山内上杉氏の本城は藤岡市の平井城で、前線基地が道灌のすすめによる鉢形城でした。越後の管領塚が整備されたとき、藤岡市長が気張ってこの追悼文を寄せました。

2.長森原の合戦・下原百塚
1509年(永正6)7月関東管領上杉顕定は、弟の上杉房能(越後守護)のかたきを討つため三国峠を越えて越後守護代長尾為景(上杉謙信の父)を攻め、越中へ放逐しました。
翌年顕定は再度越後で、長尾為景を攻めました。しかし同年6月20日に顕定は長森原で、為景方の援軍高梨政盛の軍勢に敗北して自刃しました。
この地に「下原百塚」という地名が残っていた通り、ここで大激戦が行われて多くの戦死者がでました。管領軍は追い詰められて、顕定は自刃に追い込まれたのです。ときに顕定57歳。(越後永正の乱)
太田道灌が上杉軍の前線司令官であったころはいつも、地勢を利用した足軽戦法等で野戦の勝利を確実にしていました。上杉顕定は武蔵から遠くに来すぎて、地勢も人の気風もわからないまま、優秀な軍師もいなかったので作戦は成功せず、敗北してしまったのです。

3.「当方滅亡」の軌跡
上杉家は藤原鎌足を祖先とし、多くの人材を輩出した、わが国では第一級の名家(セレブ)です。越後の南魚沼市の山裾にも、「雲洞庵」(曹洞宗)という上杉家の菩提寺があります。
太田道灌が非業の最期を遂げるとき叫んだ「当方滅亡」とは、その上杉家が、顕定と定正の猜疑心と忘恩により滅亡するという予言です。道灌の心友万里集九もまた、道灌二七日忌の祭文で「天艦惟明らかなり(天の鏡にすべてが映し出される)」と述べています。
道灌没後、両上杉家は争いをつづけて互いにその力を衰減させ、62年後には河越の夜戦で、道灌の予言通りに、両上杉家とも滅亡してしまいました。その主な足跡をたどります。
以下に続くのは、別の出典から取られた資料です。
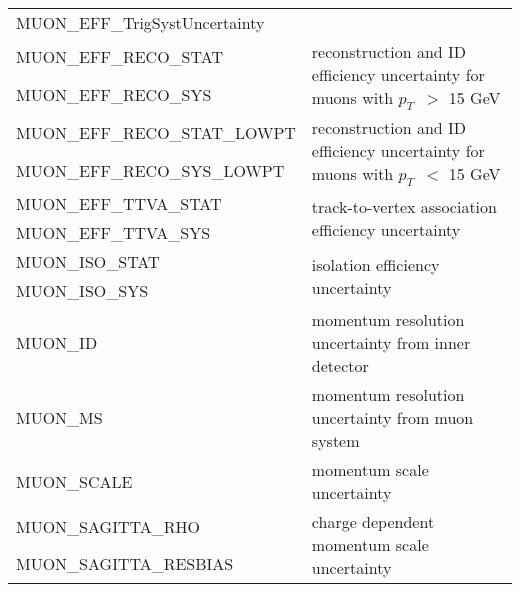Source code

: \begin{table}
{\begin{tabular}{ll}
MUON\_EFF\_TrigSystUncertainty & & \\ %
MUON\_EFF\_RECO\_STAT &  \multirow{2}{*}{reconstruction and ID efficiency uncertainty for muons with $p_T$\ $>$ 15 GeV} \\%
MUON\_EFF\_RECO\_SYS &  &\\
MUON\_EFF\_RECO\_STAT\_LOWPT & \multirow{2}{*}{reconstruction and ID efficiency uncertainty for muons with $p_T$\ $<$ 15 GeV} \\%
MUON\_EFF\_RECO\_SYS\_LOWPT &  \\%
MUON\_EFF\_TTVA\_STAT\footnotemark[10] &  \multirow{2}{*}{track-to-vertex association efficiency uncertainty} \\%
MUON\_EFF\_TTVA\_SYS\footnotemark[10] &                      \\%
MUON\_ISO\_STAT &  \multirow{2}{*}{isolation efficiency uncertainty} \\%
MUON\_ISO\_SYS &                     \\%
MUON\_ID & momentum resolution uncertainty from inner detector        \\%
MUON\_MS &  momentum resolution uncertainty from muon system        \\%
MUON\_SCALE &   momentum scale uncertainty         \\%
MUON\_SAGITTA\_RHO & \multirow{2}{*}{charge dependent momentum scale uncertainty} \\%
MUON\_SAGITTA\_RESBIAS &  \\%

\end{tabular}}
\end{table}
1486年(文明18)7月26日、太田道灌遭難、道灌は相模の糟屋館で上杉定正により謀殺され、下粕屋の洞昌院に葬られる、太田道灌55歳。
1487年(長享1)11月、長享の乱、山内上杉顕定と扇谷上杉定正の対立が深まる.
1488年(長享2)2月5日、実蒔原の合戦、両上杉軍が実蒔原(伊勢原市)で戦う。
同年6月18日、菅谷原の合戦、両上杉軍が菅谷原(嵐山町)で戦う。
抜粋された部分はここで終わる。